TASK PROMPT
What you hand back must match the records word for word, with no pictures.

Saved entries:
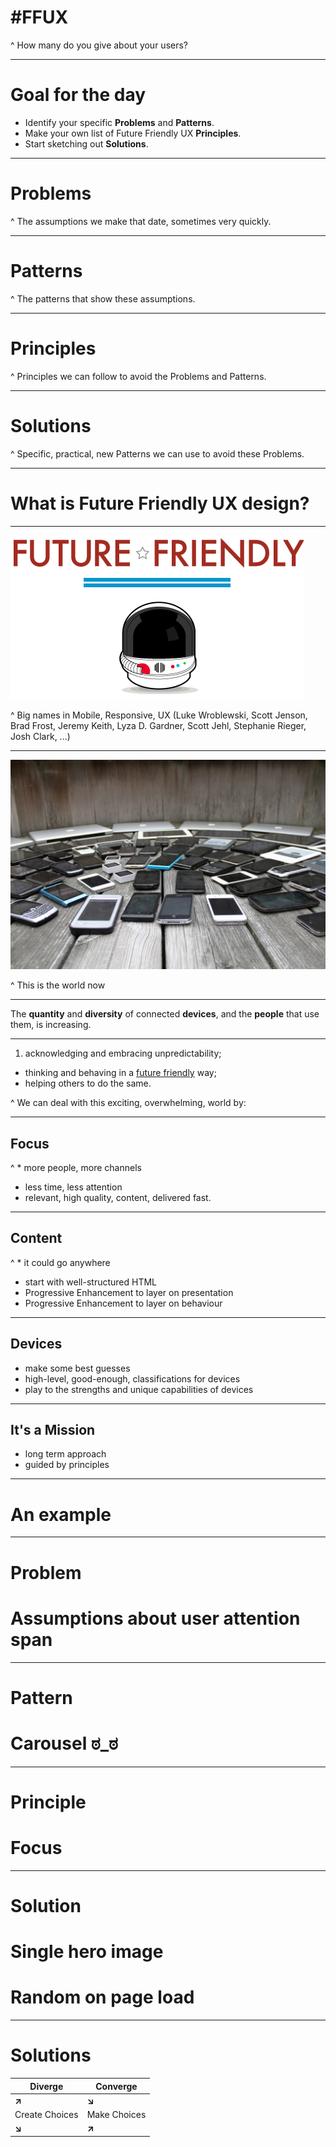 # #FFUX

^ How many do you give about your users?

---

# Goal for the day

* Identify your specific **Problems** and **Patterns**.
* Make your own list of Future Friendly UX **Principles**.
* Start sketching out **Solutions**.

---

# Problems

^ The assumptions we make that date, sometimes very quickly.

---

# Patterns

^ The patterns that show these assumptions.

---

# Principles

^ Principles we can follow to avoid the Problems and Patterns.

---

# Solutions

^ Specific, practical, new Patterns we can use to avoid these Problems.

---

# What is Future Friendly UX design?

---

![](fflogo.png)

^ Big names in Mobile, Responsive, UX (Luke Wroblewski, Scott Jenson, Brad Frost, Jeremy Keith, Lyza D. Gardner, Scott Jehl, Stephanie Rieger, Josh Clark, ...)

---

![](devices.jpg)

^ This is the world now

---

The **quantity** and **diversity** of connected **devices**, and the **people** that use them, is increasing.

---

1. acknowledging and embracing unpredictability;
* thinking and behaving in a [future friendly]((http://futurefriendlyweb.com/)) way;
* helping others to do the same.

^ We can deal with this exciting, overwhelming, world by:

---

## Focus

^ * more people, more channels
* less time, less attention
* relevant, high quality, content, delivered fast.

---

## Content

^ * it could go anywhere
* start with well-structured HTML
* Progressive Enhancement to layer on presentation
* Progressive Enhancement to layer on behaviour

---

## Devices

* make some best guesses
* high-level, good-enough, classifications for devices
* play to the strengths and unique capabilities of devices

---

## It's a Mission

* long term approach
* guided by principles

---

# An example

---

# Problem

# Assumptions about user attention span

---

# Pattern

# Carousel ಠ_ಠ

---

# Principle

# Focus

---

# Solution

# Single hero image
# Random on page load

---

# Solutions

| Diverge | Converge |
| --- | --- |
| **&#8599;** | **&#8600;** |
| Create Choices | Make Choices |
| **&#8600;** | **&#8599;** |
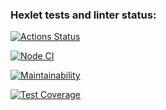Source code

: ### Hexlet tests and linter status:
[![Actions Status](https://github.com/igornazim/frontend-project-lvl2/workflows/hexlet-check/badge.svg)](https://github.com/igornazim/frontend-project-lvl2/actions)

[![Node CI](https://github.com/igornazim/frontend-project-lvl2/actions/workflows/nodejs.yml/badge.svg)](https://github.com/igornazim/frontend-project-lvl2/actions/workflows/nodejs.yml)

[![Maintainability](https://api.codeclimate.com/v1/badges/d739126dfd8e1dc84ae1/maintainability)](https://codeclimate.com/github/igornazim/frontend-project-lvl2/maintainability)

[![Test Coverage](https://api.codeclimate.com/v1/badges/d739126dfd8e1dc84ae1/test_coverage)](https://codeclimate.com/github/igornazim/frontend-project-lvl2/test_coverage)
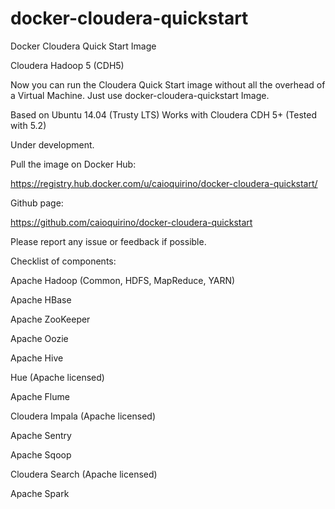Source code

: docker-cloudera-quickstart
==========================

Docker Cloudera Quick Start Image

Cloudera Hadoop 5 (CDH5)


Now you can run the Cloudera Quick Start image without all the overhead of a Virtual Machine. Just use docker-cloudera-quickstart Image.


Based on Ubuntu 14.04 (Trusty LTS) Works with Cloudera CDH 5+ (Tested with 5.2)


Under development. 

Pull the image on Docker Hub: 

https://registry.hub.docker.com/u/caioquirino/docker-cloudera-quickstart/


Github page:

https://github.com/caioquirino/docker-cloudera-quickstart


Please report any issue or feedback if possible.




Checklist of components:


Apache Hadoop (Common, HDFS, MapReduce, YARN)

Apache HBase

Apache ZooKeeper

Apache Oozie

Apache Hive

Hue (Apache licensed)

Apache Flume

Cloudera Impala (Apache licensed)

Apache Sentry

Apache Sqoop

Cloudera Search (Apache licensed)

Apache Spark
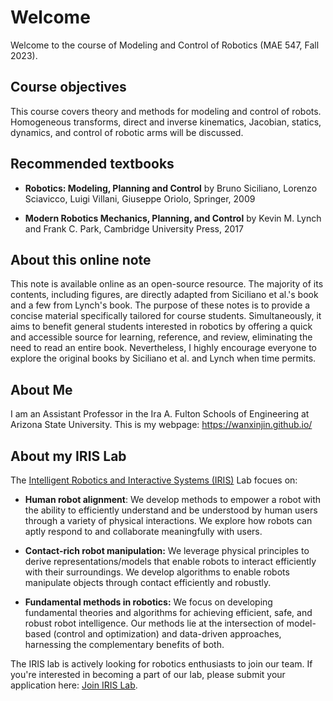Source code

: # Welcome

Welcome to the course of Modeling and Control of Robotics (MAE 547, Fall 2023).

## Course objectives
This course covers theory and methods for modeling and control of robots. Homogeneous transforms, direct and inverse kinematics, Jacobian, statics, dynamics, and control of robotic arms will be discussed.


## Recommended textbooks

- **Robotics: Modeling, Planning and Control**  by Bruno Siciliano, Lorenzo Sciavicco, Luigi Villani,
Giuseppe Oriolo, Springer, 2009

- **Modern Robotics Mechanics, Planning, and Control** by Kevin M. Lynch and Frank C. Park, Cambridge University Press, 2017

## About this online note

This note is available online as an open-source resource. The majority of its contents, including figures, are directly adapted from Siciliano et al.'s book and a few from Lynch's book. The purpose of these notes is to provide a concise material specifically tailored for course students. Simultaneously, it aims to benefit general students interested in robotics by offering a quick and accessible source for learning, reference, and review, eliminating the need to read an entire book. Nevertheless, I highly encourage everyone to explore the original books by Siciliano et al. and Lynch when time permits.



## About Me

I am an Assistant Professor in the Ira A. Fulton Schools of Engineering at Arizona State University. This is my webpage: https://wanxinjin.github.io/



## About my IRIS Lab


The [Intelligent Robotics and Interactive Systems (IRIS)](https://asu-iris.github.io/) Lab focues on:

- **Human robot alignment**: We develop methods to empower a robot with the ability to efficiently understand and be understood by human users through a variety of physical interactions. We explore how robots can aptly respond to and collaborate meaningfully with users.

- **Contact-rich robot manipulation:** We leverage physical principles to derive representations/models that enable robots to interact efficiently with their surroundings. We develop algorithms to enable robots manipulate objects through contact efficiently and robustly.

- **Fundamental methods in robotics:** We focus on developing fundamental theories and algorithms for achieving efficient, safe, and robust robot intelligence. Our methods lie at the intersection of model-based (control and optimization) and data-driven approaches, harnessing the complementary benefits of both.


The IRIS lab is actively looking for robotics enthusiasts to join our team. If you're interested in becoming a part of our lab, please submit your application here: <a href="https://asu-iris.github.io/joining/" target="_blank">Join IRIS Lab</a>.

RESULT OF THE EXERCISE
 # #FFUX

^ How many do you give about your users?

---

# Goal for the day

* Identify your specific **Problems** and **Patterns**.
* Make your own list of Future Friendly UX **Principles**.
* Start sketching out **Solutions**.

---

# Problems

^ The assumptions we make that date, sometimes very quickly.

---

# Patterns

^ The patterns that show these assumptions.

---

# Principles

^ Principles we can follow to avoid the Problems and Patterns.

---

# Solutions

^ Specific, practical, new Patterns we can use to avoid these Problems.

---

# What is Future Friendly UX design?

---

![](fflogo.png)

^ Big names in Mobile, Responsive, UX (Luke Wroblewski, Scott Jenson, Brad Frost, Jeremy Keith, Lyza D. Gardner, Scott Jehl, Stephanie Rieger, Josh Clark, ...)

---

![](devices.jpg)

^ This is the world now

---

The **quantity** and **diversity** of connected **devices**, and the **people** that use them, is increasing.

---

1. acknowledging and embracing unpredictability;
* thinking and behaving in a [future friendly]((http://futurefriendlyweb.com/)) way;
* helping others to do the same.

^ We can deal with this exciting, overwhelming, world by:

---

## Focus

^ * more people, more channels
* less time, less attention
* relevant, high quality, content, delivered fast.

---

## Content

^ * it could go anywhere
* start with well-structured HTML
* Progressive Enhancement to layer on presentation
* Progressive Enhancement to layer on behaviour

---

## Devices

* make some best guesses
* high-level, good-enough, classifications for devices
* play to the strengths and unique capabilities of devices

---

## It's a Mission

* long term approach
* guided by principles

---

# An example

---

# Problem

# Assumptions about user attention span

---

# Pattern

# Carousel ಠ_ಠ

---

# Principle

# Focus

---

# Solution

# Single hero image
# Random on page load

---

# Solutions

| Diverge | Converge |
| --- | --- |
| **&#8599;** | **&#8600;** |
| Create Choices | Make Choices |
| **&#8600;** | **&#8599;** |
Source code

: ### Hexlet tests and linter status:
[![Actions Status](https://github.com/igornazim/frontend-project-lvl2/workflows/hexlet-check/badge.svg)](https://github.com/igornazim/frontend-project-lvl2/actions)

[![Node CI](https://github.com/igornazim/frontend-project-lvl2/actions/workflows/nodejs.yml/badge.svg)](https://github.com/igornazim/frontend-project-lvl2/actions/workflows/nodejs.yml)

[![Maintainability](https://api.codeclimate.com/v1/badges/d739126dfd8e1dc84ae1/maintainability)](https://codeclimate.com/github/igornazim/frontend-project-lvl2/maintainability)

[![Test Coverage](https://api.codeclimate.com/v1/badges/d739126dfd8e1dc84ae1/test_coverage)](https://codeclimate.com/github/igornazim/frontend-project-lvl2/test_coverage)
Source code

: docker-cloudera-quickstart
==========================

Docker Cloudera Quick Start Image

Cloudera Hadoop 5 (CDH5)


Now you can run the Cloudera Quick Start image without all the overhead of a Virtual Machine. Just use docker-cloudera-quickstart Image.


Based on Ubuntu 14.04 (Trusty LTS) Works with Cloudera CDH 5+ (Tested with 5.2)


Under development. 

Pull the image on Docker Hub: 

https://registry.hub.docker.com/u/caioquirino/docker-cloudera-quickstart/


Github page:

https://github.com/caioquirino/docker-cloudera-quickstart


Please report any issue or feedback if possible.




Checklist of components:


Apache Hadoop (Common, HDFS, MapReduce, YARN)

Apache HBase

Apache ZooKeeper

Apache Oozie

Apache Hive

Hue (Apache licensed)

Apache Flume

Cloudera Impala (Apache licensed)

Apache Sentry

Apache Sqoop

Cloudera Search (Apache licensed)

Apache Spark
Source code

: # Welcome

Welcome to the course of Modeling and Control of Robotics (MAE 547, Fall 2023).

## Course objectives
This course covers theory and methods for modeling and control of robots. Homogeneous transforms, direct and inverse kinematics, Jacobian, statics, dynamics, and control of robotic arms will be discussed.


## Recommended textbooks

- **Robotics: Modeling, Planning and Control**  by Bruno Siciliano, Lorenzo Sciavicco, Luigi Villani,
Giuseppe Oriolo, Springer, 2009

- **Modern Robotics Mechanics, Planning, and Control** by Kevin M. Lynch and Frank C. Park, Cambridge University Press, 2017

## About this online note

This note is available online as an open-source resource. The majority of its contents, including figures, are directly adapted from Siciliano et al.'s book and a few from Lynch's book. The purpose of these notes is to provide a concise material specifically tailored for course students. Simultaneously, it aims to benefit general students interested in robotics by offering a quick and accessible source for learning, reference, and review, eliminating the need to read an entire book. Nevertheless, I highly encourage everyone to explore the original books by Siciliano et al. and Lynch when time permits.



## About Me

I am an Assistant Professor in the Ira A. Fulton Schools of Engineering at Arizona State University. This is my webpage: https://wanxinjin.github.io/



## About my IRIS Lab


The [Intelligent Robotics and Interactive Systems (IRIS)](https://asu-iris.github.io/) Lab focues on:

- **Human robot alignment**: We develop methods to empower a robot with the ability to efficiently understand and be understood by human users through a variety of physical interactions. We explore how robots can aptly respond to and collaborate meaningfully with users.

- **Contact-rich robot manipulation:** We leverage physical principles to derive representations/models that enable robots to interact efficiently with their surroundings. We develop algorithms to enable robots manipulate objects through contact efficiently and robustly.

- **Fundamental methods in robotics:** We focus on developing fundamental theories and algorithms for achieving efficient, safe, and robust robot intelligence. Our methods lie at the intersection of model-based (control and optimization) and data-driven approaches, harnessing the complementary benefits of both.


The IRIS lab is actively looking for robotics enthusiasts to join our team. If you're interested in becoming a part of our lab, please submit your application here: <a href="https://asu-iris.github.io/joining/" target="_blank">Join IRIS Lab</a>.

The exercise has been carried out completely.